### Exercise
Only the text should come through, so restate the listing exactly and drop its images.

************

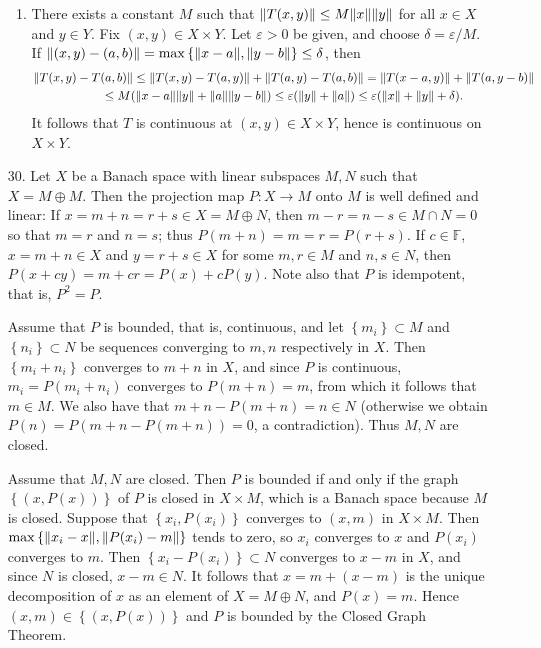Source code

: \documentclass[11pt,leqno]{article}
\theoremstyle{plain}
\theoremstyle{definition}
\numberwithin{equation}{section}
\numberwithin{lem}{section}
\newcommand{\cbr}[1]{\left\{#1\right\}}
\begin{document}
\begin{enumerate}
\begin{enumerate}
    \item There exists a constant $M$ such that $\norm{T(x,y)}\leq M\norm{x}\norm{y}$ for all $x\in X$ and $y\in Y$. Fix $(x,y)\in X\times Y$. Let $\varepsilon>0$ be given, and choose $\delta = \varepsilon/M$. If $\norm{(x,y) - (a,b)} = \max\cbr{\norm{x-a},\norm{y-b}}\leq\delta$, then \begin{multline*}
      \norm{T(x,y) - T(a,b)} \leq \norm{T(x,y) - T(a,y)} + \norm{T(a,y) - T(a,b)} = \norm{T(x-a,y)} + \norm{T(a,y-b)}\\ \leq M(\norm{x-a}\norm{y} + \norm{a}\norm{y-b})\leq \varepsilon(\norm{y} + \norm{a})\leq \varepsilon(\norm{x} + \norm{y} + \delta).
    \end{multline*}
    It follows that $T$ is continuous at $(x,y)\in X\times Y$, hence is continuous on $X\times Y$.
  \end{enumerate}
  
  \item[30.] Let $X$ be a Banach space with linear subspaces $M,N$ such that $X = M\oplus M$. Then the projection map $P\colon X \to M$ onto $M$ is well defined and linear: If $x= m+n= r+s\in X = M\oplus N$, then $m-r = n-s \in M\cap N = 0$ so that $m = r$ and $n = s$; thus $P(m+n) = m = r = P(r+s)$. If $c\in\mathbb F$, $x = m+n\in X$ and $y = r+s\in X$ for some $m,r\in M$ and $n,s\in N$, then $P(x+cy)= m+cr = P(x) + cP(y)$. Note also that $P$ is idempotent, that is, $P^2 = P$.

  Assume that $P$ is bounded, that is, continuous, and let $\cbr{m_i}\subset M$ and $\cbr{n_i}\subset N$ be sequences converging to $m,n$ respectively in $X$. Then $\cbr{m_i + n_i}$ converges to $m+n$ in $X$, and since $P$ is continuous, $m_i = P(m_i+n_i)$ converges to $P(m+n) = m$, from which it follows that $m\in M$. We also have that $m+n-P(m+n) = n\in N$ (otherwise we obtain $P(n) = P(m+n-P(m+n)) = 0$, a contradiction). Thus $M,N$ are closed.

  Assume that $M,N$ are closed. Then $P$ is bounded if and only if the graph $\cbr{(x,P(x))}$ of $P$ is closed in $X\times M$, which is a Banach space because $M$ is closed. Suppose that $\cbr{x_i,P(x_i)}$ converges to $(x,m)$ in $X\times M$. Then $\max\cbr{\norm{x_i-x}, \norm{P(x_i)-m}}$ tends to zero, so $x_i$ converges to $x$ and $P(x_i)$ converges to $m$. Then $\cbr{x_i-P(x_i)}\subset N$ converges to $x-m$ in $X$, and since $N$ is closed, $x-m\in N$. It follows that $x = m + (x-m)$ is the unique decomposition of $x$ as an element of $X = M\oplus N$, and $P(x) = m$. Hence $(x,m)\in \cbr{(x,P(x))}$ and $P$ is bounded by the Closed Graph Theorem.
  

\end{enumerate}
\end{document}

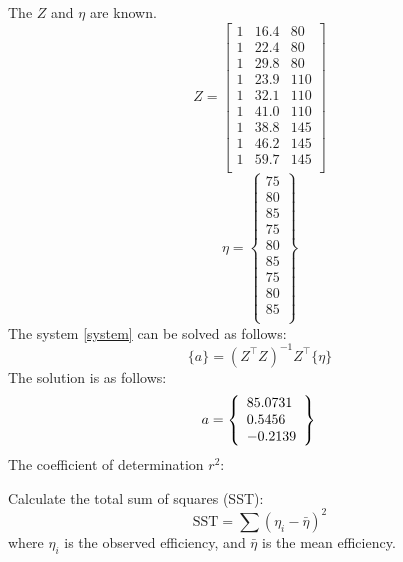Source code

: \documentclass[12pt, a4paper]{article}
\numberwithin{equation}{section}
\begin{document}
The $Z$ and $\eta$ are known.\\
\begin{equation}
   Z=\begin{bmatrix}
        1 & 16.4 & 80 \\ 
        1 & 22.4 & 80 \\ 
        1 & 29.8 & 80 \\ 
        1 & 23.9 & 110 \\ 
        1 & 32.1 & 110 \\ 
        1 & 41.0 & 110 \\ 
        1 & 38.8 & 145 \\ 
        1 & 46.2 & 145 \\ 
        1 & 59.7 & 145 \\ 
    \end{bmatrix} 
\end{equation}
\begin{equation}
\eta=\left\{\begin{array}{c}
75 \\
80 \\
85 \\
75 \\
80 \\
85 \\
75 \\
80 \\
85 \\
\end{array}\right\}
\end{equation}
The system \ref{system} can be solved as follows:
\begin{equation}
    \{a\}=(Z^{\top} Z)^{-1}Z^{\top}\{\eta\}
\end{equation}
The solution is as follows:
\begin{equation}
    a=\left\{\begin{array}{l}
    85.0731 \\
    0.5456 \\
    -0.2139
\end{array}\right\} \\
\end{equation}
The coefficient of determination $r^2$:

Calculate the total sum of squares (SST):
\begin{equation}
    \text{SST} = \sum (\eta_i - \bar{\eta})^2
\end{equation}
where $\eta_i$ is the observed efficiency, and $\bar{\eta}$ is the mean efficiency.
\end{document}
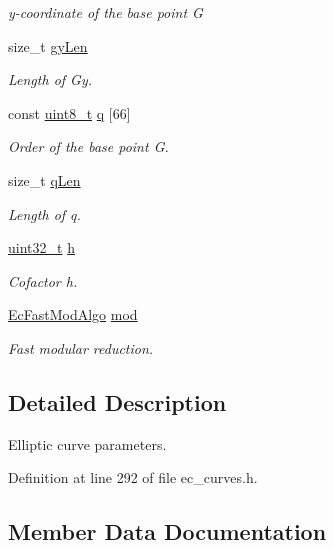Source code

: \begin{DoxyCompactItemize}
\begin{DoxyCompactList}\small\item\em y-\/coordinate of the base point G \end{DoxyCompactList}\item 
size\+\_\+t \hyperlink{structEcCurveInfo_a1ea7f1fc164a055dcd9a03f2112486b2}{gy\+Len}
\begin{DoxyCompactList}\small\item\em Length of Gy. \end{DoxyCompactList}\item 
const \hyperlink{stdint_8h_aba7bc1797add20fe3efdf37ced1182c5}{uint8\+\_\+t} \hyperlink{structEcCurveInfo_a96cbcc6f7b443a7861db66ab2fdddd9b}{q} \mbox{[}66\mbox{]}
\begin{DoxyCompactList}\small\item\em Order of the base point G. \end{DoxyCompactList}\item 
size\+\_\+t \hyperlink{structEcCurveInfo_a262db34150bfda44566a0e8c87ca80c5}{q\+Len}
\begin{DoxyCompactList}\small\item\em Length of q. \end{DoxyCompactList}\item 
\hyperlink{stdint_8h_a435d1572bf3f880d55459d9805097f62}{uint32\+\_\+t} \hyperlink{structEcCurveInfo_acea935f64165e9ebb37c0c602d5767f5}{h}
\begin{DoxyCompactList}\small\item\em Cofactor h. \end{DoxyCompactList}\item 
\hyperlink{ec__curves_8h_ab3954d019918f80a5ba98921659bbb29}{Ec\+Fast\+Mod\+Algo} \hyperlink{structEcCurveInfo_af6ef70c1bdd9cdd65c9a4f1424a328ef}{mod}
\begin{DoxyCompactList}\small\item\em Fast modular reduction. \end{DoxyCompactList}\end{DoxyCompactItemize}


\subsection{Detailed Description}
Elliptic curve parameters. 

Definition at line 292 of file ec\+\_\+curves.\+h.



\subsection{Member Data Documentation}
\mbox{\label{structEcCurveInfo_a6e4de3331be25436f89db95c81ff67fd}} 
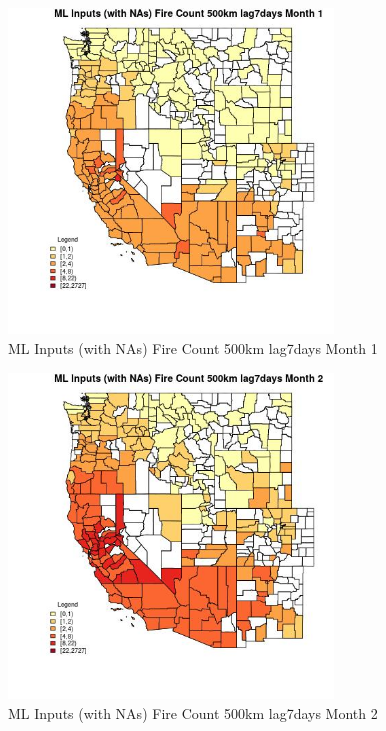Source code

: \begin{figure} 
\centering  
\includegraphics[width=0.77\textwidth]{Code_Outputs/Report_ML_input_PM25_Step4_part_f_de_duplicated_aves_prioritize_24hr_obswNAs_CountyFire_Count_500km_lag7daysmedianMonth1.jpg} 
\caption{\label{fig:Report_ML_input_PM25_Step4_part_f_de_duplicated_aves_prioritize_24hr_obswNAsCountyFire_Count_500km_lag7daysmedianMonth1}ML Inputs (with NAs) Fire Count 500km lag7days Month 1} 
\end{figure} 
 

\begin{figure} 
\centering  
\includegraphics[width=0.77\textwidth]{Code_Outputs/Report_ML_input_PM25_Step4_part_f_de_duplicated_aves_prioritize_24hr_obswNAs_CountyFire_Count_500km_lag7daysmedianMonth2.jpg} 
\caption{\label{fig:Report_ML_input_PM25_Step4_part_f_de_duplicated_aves_prioritize_24hr_obswNAsCountyFire_Count_500km_lag7daysmedianMonth2}ML Inputs (with NAs) Fire Count 500km lag7days Month 2} 
\end{figure}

************

### The answer
Source code

: \documentclass[11pt,leqno]{article}
\theoremstyle{plain}
\theoremstyle{definition}
\numberwithin{equation}{section}
\numberwithin{lem}{section}
\newcommand{\cbr}[1]{\left\{#1\right\}}
\begin{document}
\begin{enumerate}
\begin{enumerate}
    \item There exists a constant $M$ such that $\norm{T(x,y)}\leq M\norm{x}\norm{y}$ for all $x\in X$ and $y\in Y$. Fix $(x,y)\in X\times Y$. Let $\varepsilon>0$ be given, and choose $\delta = \varepsilon/M$. If $\norm{(x,y) - (a,b)} = \max\cbr{\norm{x-a},\norm{y-b}}\leq\delta$, then \begin{multline*}
      \norm{T(x,y) - T(a,b)} \leq \norm{T(x,y) - T(a,y)} + \norm{T(a,y) - T(a,b)} = \norm{T(x-a,y)} + \norm{T(a,y-b)}\\ \leq M(\norm{x-a}\norm{y} + \norm{a}\norm{y-b})\leq \varepsilon(\norm{y} + \norm{a})\leq \varepsilon(\norm{x} + \norm{y} + \delta).
    \end{multline*}
    It follows that $T$ is continuous at $(x,y)\in X\times Y$, hence is continuous on $X\times Y$.
  \end{enumerate}
  
  \item[30.] Let $X$ be a Banach space with linear subspaces $M,N$ such that $X = M\oplus M$. Then the projection map $P\colon X \to M$ onto $M$ is well defined and linear: If $x= m+n= r+s\in X = M\oplus N$, then $m-r = n-s \in M\cap N = 0$ so that $m = r$ and $n = s$; thus $P(m+n) = m = r = P(r+s)$. If $c\in\mathbb F$, $x = m+n\in X$ and $y = r+s\in X$ for some $m,r\in M$ and $n,s\in N$, then $P(x+cy)= m+cr = P(x) + cP(y)$. Note also that $P$ is idempotent, that is, $P^2 = P$.

  Assume that $P$ is bounded, that is, continuous, and let $\cbr{m_i}\subset M$ and $\cbr{n_i}\subset N$ be sequences converging to $m,n$ respectively in $X$. Then $\cbr{m_i + n_i}$ converges to $m+n$ in $X$, and since $P$ is continuous, $m_i = P(m_i+n_i)$ converges to $P(m+n) = m$, from which it follows that $m\in M$. We also have that $m+n-P(m+n) = n\in N$ (otherwise we obtain $P(n) = P(m+n-P(m+n)) = 0$, a contradiction). Thus $M,N$ are closed.

  Assume that $M,N$ are closed. Then $P$ is bounded if and only if the graph $\cbr{(x,P(x))}$ of $P$ is closed in $X\times M$, which is a Banach space because $M$ is closed. Suppose that $\cbr{x_i,P(x_i)}$ converges to $(x,m)$ in $X\times M$. Then $\max\cbr{\norm{x_i-x}, \norm{P(x_i)-m}}$ tends to zero, so $x_i$ converges to $x$ and $P(x_i)$ converges to $m$. Then $\cbr{x_i-P(x_i)}\subset N$ converges to $x-m$ in $X$, and since $N$ is closed, $x-m\in N$. It follows that $x = m + (x-m)$ is the unique decomposition of $x$ as an element of $X = M\oplus N$, and $P(x) = m$. Hence $(x,m)\in \cbr{(x,P(x))}$ and $P$ is bounded by the Closed Graph Theorem.
  

\end{enumerate}
\end{document}

Source code

: \documentclass[12pt, a4paper]{article}
\numberwithin{equation}{section}
\begin{document}
The $Z$ and $\eta$ are known.\\
\begin{equation}
   Z=\begin{bmatrix}
        1 & 16.4 & 80 \\ 
        1 & 22.4 & 80 \\ 
        1 & 29.8 & 80 \\ 
        1 & 23.9 & 110 \\ 
        1 & 32.1 & 110 \\ 
        1 & 41.0 & 110 \\ 
        1 & 38.8 & 145 \\ 
        1 & 46.2 & 145 \\ 
        1 & 59.7 & 145 \\ 
    \end{bmatrix} 
\end{equation}
\begin{equation}
\eta=\left\{\begin{array}{c}
75 \\
80 \\
85 \\
75 \\
80 \\
85 \\
75 \\
80 \\
85 \\
\end{array}\right\}
\end{equation}
The system \ref{system} can be solved as follows:
\begin{equation}
    \{a\}=(Z^{\top} Z)^{-1}Z^{\top}\{\eta\}
\end{equation}
The solution is as follows:
\begin{equation}
    a=\left\{\begin{array}{l}
    85.0731 \\
    0.5456 \\
    -0.2139
\end{array}\right\} \\
\end{equation}
The coefficient of determination $r^2$:

Calculate the total sum of squares (SST):
\begin{equation}
    \text{SST} = \sum (\eta_i - \bar{\eta})^2
\end{equation}
where $\eta_i$ is the observed efficiency, and $\bar{\eta}$ is the mean efficiency.
\end{document}
Source code

: \begin{DoxyCompactItemize}
\begin{DoxyCompactList}\small\item\em y-\/coordinate of the base point G \end{DoxyCompactList}\item 
size\+\_\+t \hyperlink{structEcCurveInfo_a1ea7f1fc164a055dcd9a03f2112486b2}{gy\+Len}
\begin{DoxyCompactList}\small\item\em Length of Gy. \end{DoxyCompactList}\item 
const \hyperlink{stdint_8h_aba7bc1797add20fe3efdf37ced1182c5}{uint8\+\_\+t} \hyperlink{structEcCurveInfo_a96cbcc6f7b443a7861db66ab2fdddd9b}{q} \mbox{[}66\mbox{]}
\begin{DoxyCompactList}\small\item\em Order of the base point G. \end{DoxyCompactList}\item 
size\+\_\+t \hyperlink{structEcCurveInfo_a262db34150bfda44566a0e8c87ca80c5}{q\+Len}
\begin{DoxyCompactList}\small\item\em Length of q. \end{DoxyCompactList}\item 
\hyperlink{stdint_8h_a435d1572bf3f880d55459d9805097f62}{uint32\+\_\+t} \hyperlink{structEcCurveInfo_acea935f64165e9ebb37c0c602d5767f5}{h}
\begin{DoxyCompactList}\small\item\em Cofactor h. \end{DoxyCompactList}\item 
\hyperlink{ec__curves_8h_ab3954d019918f80a5ba98921659bbb29}{Ec\+Fast\+Mod\+Algo} \hyperlink{structEcCurveInfo_af6ef70c1bdd9cdd65c9a4f1424a328ef}{mod}
\begin{DoxyCompactList}\small\item\em Fast modular reduction. \end{DoxyCompactList}\end{DoxyCompactItemize}


\subsection{Detailed Description}
Elliptic curve parameters. 

Definition at line 292 of file ec\+\_\+curves.\+h.



\subsection{Member Data Documentation}
\mbox{\label{structEcCurveInfo_a6e4de3331be25436f89db95c81ff67fd}} 
Source code

: \begin{figure} 
\centering  
\includegraphics[width=0.77\textwidth]{Code_Outputs/Report_ML_input_PM25_Step4_part_f_de_duplicated_aves_prioritize_24hr_obswNAs_CountyFire_Count_500km_lag7daysmedianMonth1.jpg} 
\caption{\label{fig:Report_ML_input_PM25_Step4_part_f_de_duplicated_aves_prioritize_24hr_obswNAsCountyFire_Count_500km_lag7daysmedianMonth1}ML Inputs (with NAs) Fire Count 500km lag7days Month 1} 
\end{figure} 
 

\begin{figure} 
\centering  
\includegraphics[width=0.77\textwidth]{Code_Outputs/Report_ML_input_PM25_Step4_part_f_de_duplicated_aves_prioritize_24hr_obswNAs_CountyFire_Count_500km_lag7daysmedianMonth2.jpg} 
\caption{\label{fig:Report_ML_input_PM25_Step4_part_f_de_duplicated_aves_prioritize_24hr_obswNAsCountyFire_Count_500km_lag7daysmedianMonth2}ML Inputs (with NAs) Fire Count 500km lag7days Month 2} 
\end{figure}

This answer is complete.